Berbagai pekerjaan yang dianggap sebagai tanggung jawab perempuan atau laki-laki hingga menghalangi kekebasan individu merupakan dampak dari adanya patriarki. Melalui film Barbie, para Barbie berjuang melawan kontroversi dari patriarki yang dibawa oleh Ken setelah dari dunia nyata. Barbie pun jadi serba salah dalam berbagai hal ketika tiba di momen tersebut. Adanya patriarki di mana laki-laki memegang posisi tertinggi di semua hal dan membuat para Barbie ada di posisi yang bawah tidaklah baik. Berikut ini adalah kutipan dari film Barbie yang sangat mengemukakan kondisi yang dialami oleh perempuan. 

It is literally impossible to be a woman. You are so beautiful, and so smart, and it kills me that you don’t think you’re good enough. Like, we have to always be extraordinary, but somehow we’re always doing it wrong. 

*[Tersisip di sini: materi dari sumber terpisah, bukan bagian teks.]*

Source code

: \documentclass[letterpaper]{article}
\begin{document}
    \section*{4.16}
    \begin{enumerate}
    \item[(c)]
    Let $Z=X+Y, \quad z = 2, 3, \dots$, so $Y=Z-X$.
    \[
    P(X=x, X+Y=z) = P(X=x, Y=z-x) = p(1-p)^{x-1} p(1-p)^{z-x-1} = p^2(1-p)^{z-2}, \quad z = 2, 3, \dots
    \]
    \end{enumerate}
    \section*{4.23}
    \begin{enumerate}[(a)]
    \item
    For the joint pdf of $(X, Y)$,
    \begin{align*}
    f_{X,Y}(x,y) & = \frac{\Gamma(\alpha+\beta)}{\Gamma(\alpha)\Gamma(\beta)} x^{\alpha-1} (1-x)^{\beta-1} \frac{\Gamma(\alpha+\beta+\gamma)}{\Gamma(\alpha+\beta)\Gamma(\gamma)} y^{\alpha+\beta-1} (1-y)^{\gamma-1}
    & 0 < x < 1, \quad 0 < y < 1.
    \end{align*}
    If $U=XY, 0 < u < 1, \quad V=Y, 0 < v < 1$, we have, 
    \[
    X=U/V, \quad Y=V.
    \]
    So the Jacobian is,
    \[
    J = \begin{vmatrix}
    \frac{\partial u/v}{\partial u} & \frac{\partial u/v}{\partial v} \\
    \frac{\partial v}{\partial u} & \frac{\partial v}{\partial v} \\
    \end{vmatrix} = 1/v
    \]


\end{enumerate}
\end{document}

But always stand out and always be grateful. But never forget that the system is rigged. So find a way to acknowledge that but also always be grateful. You have to never get old, never be rude, never show off, never be selfish, never fall down, never fail, never show fear, never get out of line. It’s too hard! It’s too contradictory and nobody gives you a medal or says thank you! And it turns out in fact that not only are you doing everything wrong, but also everything is your fault. 

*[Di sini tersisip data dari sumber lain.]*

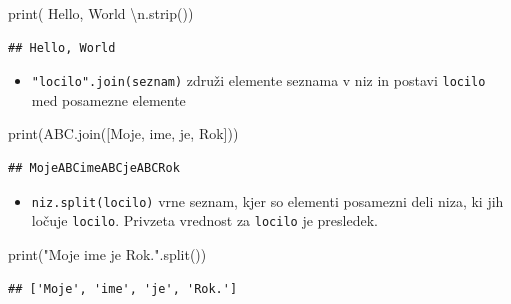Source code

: \documentclass[
]{book}
\newenvironment{Shaded}{\begin{snugshade}}{\end{snugshade}}
\newcommand{\BuiltInTok}[1]{#1}
\newcommand{\CharTok}[1]{\textcolor[rgb]{0.31,0.60,0.02}{#1}}
\newcommand{\NormalTok}[1]{#1}
\newcommand{\StringTok}[1]{\textcolor[rgb]{0.31,0.60,0.02}{#1}}
\providecommand{\tightlist}{%
  \setlength{\itemsep}{0pt}\setlength{\parskip}{0pt}}
\begin{document}
\begin{Shaded}
\begin{Highlighting}[]
\BuiltInTok{print}\NormalTok{(}\StringTok{\textquotesingle{}    Hello, World    }\CharTok{\textbackslash{}n}\StringTok{\textquotesingle{}}\NormalTok{.strip())}
\end{Highlighting}
\end{Shaded}

\begin{verbatim}
## Hello, World
\end{verbatim}

\begin{itemize}
\tightlist
\item
  \texttt{"locilo".join(seznam)} združi elemente seznama v niz in postavi \texttt{locilo}
  med posamezne elemente
\end{itemize}

\begin{Shaded}
\begin{Highlighting}[]
\BuiltInTok{print}\NormalTok{(}\StringTok{\textquotesingle{}ABC\textquotesingle{}}\NormalTok{.join([}\StringTok{\textquotesingle{}Moje\textquotesingle{}}\NormalTok{, }\StringTok{\textquotesingle{}ime\textquotesingle{}}\NormalTok{, }\StringTok{\textquotesingle{}je\textquotesingle{}}\NormalTok{, }\StringTok{\textquotesingle{}Rok\textquotesingle{}}\NormalTok{]))}
\end{Highlighting}
\end{Shaded}

\begin{verbatim}
## MojeABCimeABCjeABCRok
\end{verbatim}

\begin{itemize}
\tightlist
\item
  \texttt{niz.split(locilo)} vrne seznam, kjer so elementi posamezni deli niza, ki jih
  ločuje \texttt{locilo}. Privzeta vrednost za \texttt{locilo} je presledek.
\end{itemize}

\begin{Shaded}
\begin{Highlighting}[]
\BuiltInTok{print}\NormalTok{(}\StringTok{"Moje ime je Rok."}\NormalTok{.split())}
\end{Highlighting}
\end{Shaded}

\begin{verbatim}
## ['Moje', 'ime', 'je', 'Rok.']
\end{verbatim}
\end{document}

 I’m just so tired of watching myself and every single other woman tie herself into knots so that people will like us. And if all of that is also true for a doll just representing women, then I don’t even know”.  

Kesetaraan gender memiliki arti keadilan. Hal ini bisa dianologikan dengan tinggi seseorang yang sedang ingin menonton konser dari kejauhan. Jika A yang paling pendek mendapatkan tangga dengan ukuran yang sama dengan B yang tingginya lebih tinggi, maka tidak akan ada kesetaraan yang didapakan. Beda jika si A diberikan tangga yang tingginya 2x lipat daripada B sehingga mereka bisa menonton konser dengan tinggi yang sama dan dapat melihat dengan jelas. Begitupun dengan kasus kesetaraan gender di sini. Baik itu gerakan feminisme maupun patriarki, dominan adalah cita orang-orang. Saat di Barbie Land, perempuan mendapat posisi dominan. Saat di dunia nyata, laki-laki mendapat posisi dominan. Lalu, manakah yang sesungguhnya benar? 

Hal inilah yang harus menjadi pusat perhatian dan keadilan semua orang. Perempuan dan laki-laki itu harus adil. Sulit bagi salah satunya jika didominasi oleh satu pihak saja. Mungkin akan lebih baik jika keduanya semakin berusaha untuk mengerti lebih baik. Tidak ada salahnya dengan stereotip pekerjaan yang dikaitkan dengan gender mulai berubah. Tidak ada salahnya keduanya ingin menyuarakan ini.